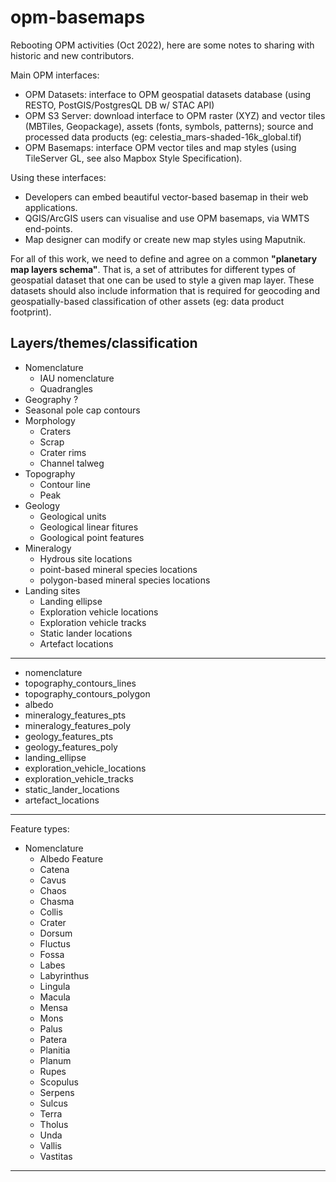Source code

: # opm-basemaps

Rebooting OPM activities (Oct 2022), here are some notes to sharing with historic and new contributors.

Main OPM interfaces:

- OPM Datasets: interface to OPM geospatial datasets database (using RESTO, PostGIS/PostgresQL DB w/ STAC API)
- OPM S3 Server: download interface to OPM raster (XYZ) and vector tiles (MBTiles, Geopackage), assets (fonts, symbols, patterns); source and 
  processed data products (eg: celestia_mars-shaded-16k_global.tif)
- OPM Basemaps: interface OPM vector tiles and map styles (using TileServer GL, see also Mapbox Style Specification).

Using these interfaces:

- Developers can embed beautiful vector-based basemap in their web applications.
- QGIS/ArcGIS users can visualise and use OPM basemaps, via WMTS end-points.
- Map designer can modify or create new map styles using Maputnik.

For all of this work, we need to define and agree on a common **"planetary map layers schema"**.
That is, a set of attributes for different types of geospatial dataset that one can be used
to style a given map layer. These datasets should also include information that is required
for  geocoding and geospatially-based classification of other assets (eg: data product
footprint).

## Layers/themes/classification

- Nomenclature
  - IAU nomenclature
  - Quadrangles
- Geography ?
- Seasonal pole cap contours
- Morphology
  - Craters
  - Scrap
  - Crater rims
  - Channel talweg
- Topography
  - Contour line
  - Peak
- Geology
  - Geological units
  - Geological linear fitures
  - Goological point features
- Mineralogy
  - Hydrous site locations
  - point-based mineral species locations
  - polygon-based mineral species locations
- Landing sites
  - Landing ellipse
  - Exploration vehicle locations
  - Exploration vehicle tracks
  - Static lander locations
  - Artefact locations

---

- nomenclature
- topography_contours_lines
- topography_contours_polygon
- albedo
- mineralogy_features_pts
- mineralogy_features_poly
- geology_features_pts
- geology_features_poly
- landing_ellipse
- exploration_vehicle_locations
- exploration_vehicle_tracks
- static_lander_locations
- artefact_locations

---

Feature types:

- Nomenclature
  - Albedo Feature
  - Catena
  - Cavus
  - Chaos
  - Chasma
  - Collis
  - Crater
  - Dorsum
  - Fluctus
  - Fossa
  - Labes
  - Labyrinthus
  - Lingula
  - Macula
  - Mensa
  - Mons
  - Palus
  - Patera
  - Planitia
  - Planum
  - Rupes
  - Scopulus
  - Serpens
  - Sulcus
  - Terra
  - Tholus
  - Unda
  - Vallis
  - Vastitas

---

^^^^^^^^^^^^^^^^

→ **TASK DIRECTIONS**: Return every entry above exactly as written, with no pictures included.

→ **RESULT OF THIS EXERCISE**:
Source code

: # opm-basemaps

Rebooting OPM activities (Oct 2022), here are some notes to sharing with historic and new contributors.

Main OPM interfaces:

- OPM Datasets: interface to OPM geospatial datasets database (using RESTO, PostGIS/PostgresQL DB w/ STAC API)
- OPM S3 Server: download interface to OPM raster (XYZ) and vector tiles (MBTiles, Geopackage), assets (fonts, symbols, patterns); source and 
  processed data products (eg: celestia_mars-shaded-16k_global.tif)
- OPM Basemaps: interface OPM vector tiles and map styles (using TileServer GL, see also Mapbox Style Specification).

Using these interfaces:

- Developers can embed beautiful vector-based basemap in their web applications.
- QGIS/ArcGIS users can visualise and use OPM basemaps, via WMTS end-points.
- Map designer can modify or create new map styles using Maputnik.

For all of this work, we need to define and agree on a common **"planetary map layers schema"**.
That is, a set of attributes for different types of geospatial dataset that one can be used
to style a given map layer. These datasets should also include information that is required
for  geocoding and geospatially-based classification of other assets (eg: data product
footprint).

## Layers/themes/classification

- Nomenclature
  - IAU nomenclature
  - Quadrangles
- Geography ?
- Seasonal pole cap contours
- Morphology
  - Craters
  - Scrap
  - Crater rims
  - Channel talweg
- Topography
  - Contour line
  - Peak
- Geology
  - Geological units
  - Geological linear fitures
  - Goological point features
- Mineralogy
  - Hydrous site locations
  - point-based mineral species locations
  - polygon-based mineral species locations
- Landing sites
  - Landing ellipse
  - Exploration vehicle locations
  - Exploration vehicle tracks
  - Static lander locations
  - Artefact locations

---

- nomenclature
- topography_contours_lines
- topography_contours_polygon
- albedo
- mineralogy_features_pts
- mineralogy_features_poly
- geology_features_pts
- geology_features_poly
- landing_ellipse
- exploration_vehicle_locations
- exploration_vehicle_tracks
- static_lander_locations
- artefact_locations

---

Feature types:

- Nomenclature
  - Albedo Feature
  - Catena
  - Cavus
  - Chaos
  - Chasma
  - Collis
  - Crater
  - Dorsum
  - Fluctus
  - Fossa
  - Labes
  - Labyrinthus
  - Lingula
  - Macula
  - Mensa
  - Mons
  - Palus
  - Patera
  - Planitia
  - Planum
  - Rupes
  - Scopulus
  - Serpens
  - Sulcus
  - Terra
  - Tholus
  - Unda
  - Vallis
  - Vastitas

---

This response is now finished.